L’UTILISATION ARBITRAIRE DES MANDATS DE JUSTICE
Un mandat est un acte que peut prendre un magistrat à l’égard des personnes suspectes et qui peut porter atteinte à leurs libertés individuelles. Dans le droit pénal haïtien, il existe quatre types de mandats : le mandat de comparution, le mandat d’amener, le mandat d’arrêt et le mandat de dépôt. Ils sont exclusivement de la compétence du juge d’instruction. Exception faite pour les mandats d’amener et de dépôt qui peuvent être émis par le commissaire du gouvernement ou le juge de paix, mais seulement en cas de flagrant délit quand la personne n’est pas présente sur les lieux.
Cependant, quand on va consulter le registre d’écrou des diverses prisons du pays, on constate que sous les préventions génériques d’abus de confiance, de menaces ou d’association de malfaiteurs, de nombreuses personnes sont arrêtées suite à des mandats d’amener décernés par des juges de paix ou certains parquetiers, en dehors de toute flagrance. C’est en fait, la principale cause de la surpopulation carcérale en Haiti.
Il y a certaines infractions emportant des peines d’emprisonnement dont le minimum est tellement faible que le fait incriminé ne nécessite pas une détention préventive. Nous citons comme exemple, les délits punis de six jours d’emprisonnement au moins et les contraventions de quatrième classe punies de cinq à vingt-cinq jours d’emprisonnement suivi d’amende.

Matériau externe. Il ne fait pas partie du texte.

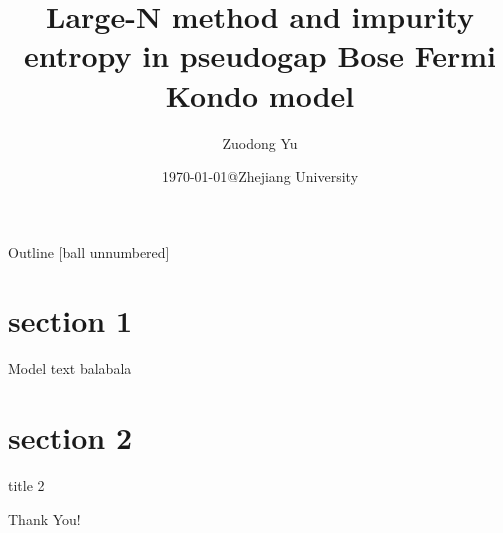 \documentclass{beamer}
\title{Large-N method and impurity entropy in pseudogap Bose Fermi Kondo model}
\date{\today @Zhejiang University}
\author{
Zuodong Yu
}
\begin{document}
\maketitle
\begin{frame}{Outline}
  [ball unnumbered]
  \tableofcontents[hideallsubsections]
\end{frame}
\section{section 1}
\begin{frame}{Model}
    text balabala
\end{frame}
\section{section 2}
\begin{frame}{title 2}
\end{frame}
\begin{frame}[standout]
	Thank You!
\end{frame}
\end{document}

Le fait que les contrevenants ne soient pas poursuivis ou sanctionnés, la loi est, de plus en plus, violée. Parfois, pour des raisons inavouées, des détenus sont gardés pendant de longs mois et même plusieurs années en prison au mépris des normes procédurales, sans être traduits par-devant les instances de jugement. Ces irrégularités contribuent à fragiliser davantage le système déjà moribond.

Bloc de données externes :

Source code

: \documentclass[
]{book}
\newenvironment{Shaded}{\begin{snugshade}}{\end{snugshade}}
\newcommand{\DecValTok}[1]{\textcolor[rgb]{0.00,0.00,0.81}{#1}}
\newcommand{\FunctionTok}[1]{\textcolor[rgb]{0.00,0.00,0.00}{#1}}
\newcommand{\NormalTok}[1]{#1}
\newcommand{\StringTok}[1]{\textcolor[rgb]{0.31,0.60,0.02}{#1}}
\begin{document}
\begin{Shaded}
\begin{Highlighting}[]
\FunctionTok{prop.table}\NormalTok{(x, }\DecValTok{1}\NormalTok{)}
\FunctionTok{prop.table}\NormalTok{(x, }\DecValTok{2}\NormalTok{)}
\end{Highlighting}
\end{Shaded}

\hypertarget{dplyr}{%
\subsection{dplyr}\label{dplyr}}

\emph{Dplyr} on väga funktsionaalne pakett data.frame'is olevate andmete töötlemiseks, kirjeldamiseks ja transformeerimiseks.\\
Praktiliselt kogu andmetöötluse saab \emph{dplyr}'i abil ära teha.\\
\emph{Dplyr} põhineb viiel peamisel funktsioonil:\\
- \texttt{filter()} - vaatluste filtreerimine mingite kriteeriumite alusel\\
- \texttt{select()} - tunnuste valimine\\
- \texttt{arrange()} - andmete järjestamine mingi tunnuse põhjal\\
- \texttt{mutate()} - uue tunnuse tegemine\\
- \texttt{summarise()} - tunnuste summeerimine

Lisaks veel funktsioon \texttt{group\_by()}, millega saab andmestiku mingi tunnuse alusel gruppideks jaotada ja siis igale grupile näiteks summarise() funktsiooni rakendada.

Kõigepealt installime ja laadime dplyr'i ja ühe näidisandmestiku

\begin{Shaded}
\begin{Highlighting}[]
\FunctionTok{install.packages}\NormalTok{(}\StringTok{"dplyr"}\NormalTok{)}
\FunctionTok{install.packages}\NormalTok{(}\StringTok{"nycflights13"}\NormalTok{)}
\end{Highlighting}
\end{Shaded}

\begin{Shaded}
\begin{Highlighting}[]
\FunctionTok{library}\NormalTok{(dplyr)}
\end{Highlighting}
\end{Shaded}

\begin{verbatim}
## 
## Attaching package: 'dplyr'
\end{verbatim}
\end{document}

La population souhaite que la justice soit forte et efficace. L’efficacité exige la dotation aux tribunaux de ressources humaines et matérielles, entre autres : rémunération décente, infrastructures, équipements, communication, internet, formation continue des acteurs de la chaîne pénale, capacité d’effectuer des enquêtes, renforcement de la police scientifique, recours à la médecine légale, respect des droits de la personne humaine et de la loi en générale.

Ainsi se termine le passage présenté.